那个 HA切换不是由zookeeper来做的么。它来判断HA是否挂掉?他们之间应该有通信把?
我在zkfc.log中看到个这个:
2015-02-10 03:51:19,409 INFO org.apache.zookeeper.ClientCnxn: Client session timed out, have not heard from server in 9629ms for sessionid 0x14845929e1a0165, closing socket connection and attempting reconnect
2015-02-10 03:51:19,511 INFO org.apache.hadoop.ha.ActiveStandbyElector: Session disconnected.
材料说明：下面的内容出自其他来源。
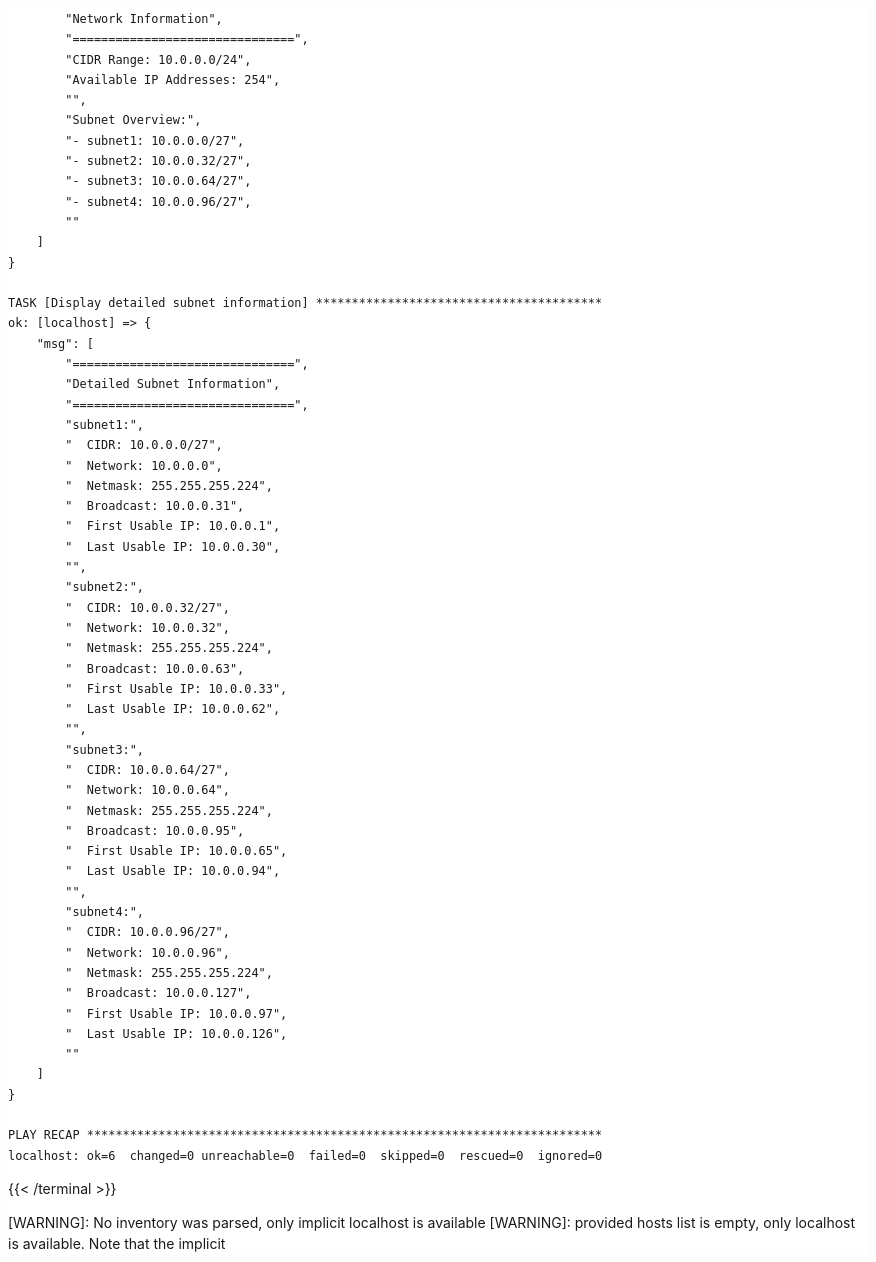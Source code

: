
 ```text
        "Network Information",
        "===============================",
        "CIDR Range: 10.0.0.0/24",
        "Available IP Addresses: 254",
        "",
        "Subnet Overview:",
        "- subnet1: 10.0.0.0/27",
        "- subnet2: 10.0.0.32/27",
        "- subnet3: 10.0.0.64/27",
        "- subnet4: 10.0.0.96/27",
        ""
    ]
}

TASK [Display detailed subnet information] ****************************************
ok: [localhost] => {
    "msg": [
        "===============================",
        "Detailed Subnet Information",
        "===============================",
        "subnet1:",
        "  CIDR: 10.0.0.0/27",
        "  Network: 10.0.0.0",
        "  Netmask: 255.255.255.224",
        "  Broadcast: 10.0.0.31",
        "  First Usable IP: 10.0.0.1",
        "  Last Usable IP: 10.0.0.30",
        "",
        "subnet2:",
        "  CIDR: 10.0.0.32/27",
        "  Network: 10.0.0.32",
        "  Netmask: 255.255.255.224",
        "  Broadcast: 10.0.0.63",
        "  First Usable IP: 10.0.0.33",
        "  Last Usable IP: 10.0.0.62",
        "",
        "subnet3:",
        "  CIDR: 10.0.0.64/27",
        "  Network: 10.0.0.64",
        "  Netmask: 255.255.255.224",
        "  Broadcast: 10.0.0.95",
        "  First Usable IP: 10.0.0.65",
        "  Last Usable IP: 10.0.0.94",
        "",
        "subnet4:",
        "  CIDR: 10.0.0.96/27",
        "  Network: 10.0.0.96",
        "  Netmask: 255.255.255.224",
        "  Broadcast: 10.0.0.127",
        "  First Usable IP: 10.0.0.97",
        "  Last Usable IP: 10.0.0.126",
        ""
    ]
}

PLAY RECAP ************************************************************************
localhost: ok=6  changed=0 unreachable=0  failed=0  skipped=0  rescued=0  ignored=0
```
{{< /terminal >}}


[WARNING]: No inventory was parsed, only implicit localhost is available
[WARNING]: provided hosts list is empty, only localhost is available. Note that the implicit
Entering neutral mode...
2015-02-10 03:51:19,864 INFO org.apache.zookeeper.ClientCnxn: Opening socket connection to server sh-d0-sv0481.sh.idc.yunyun.com/10.21.113.31:2181. Will not attempt to authenticate using SASL (Unable to locate a login configuration)
2015-02-10 03:51:19,865 INFO org.apache.zookeeper.ClientCnxn: Socket connection established to sh-d0-sv0481.sh.idc.yunyun.com/10.21.113.31:2181, initiating session
2015-02-10 03:51:19,867 INFO org.apache.zookeeper.ClientCnxn: Session establishment complete on server sh-d0-sv0481.sh.idc.yunyun.com/10.21.113.31:2181, sessionid = 0x14845929e1a0165, negotiated timeout = 5000
2015-02-10 03:51:19,869 INFO org.apache.hadoop.ha.ActiveStandbyElector: Session connected.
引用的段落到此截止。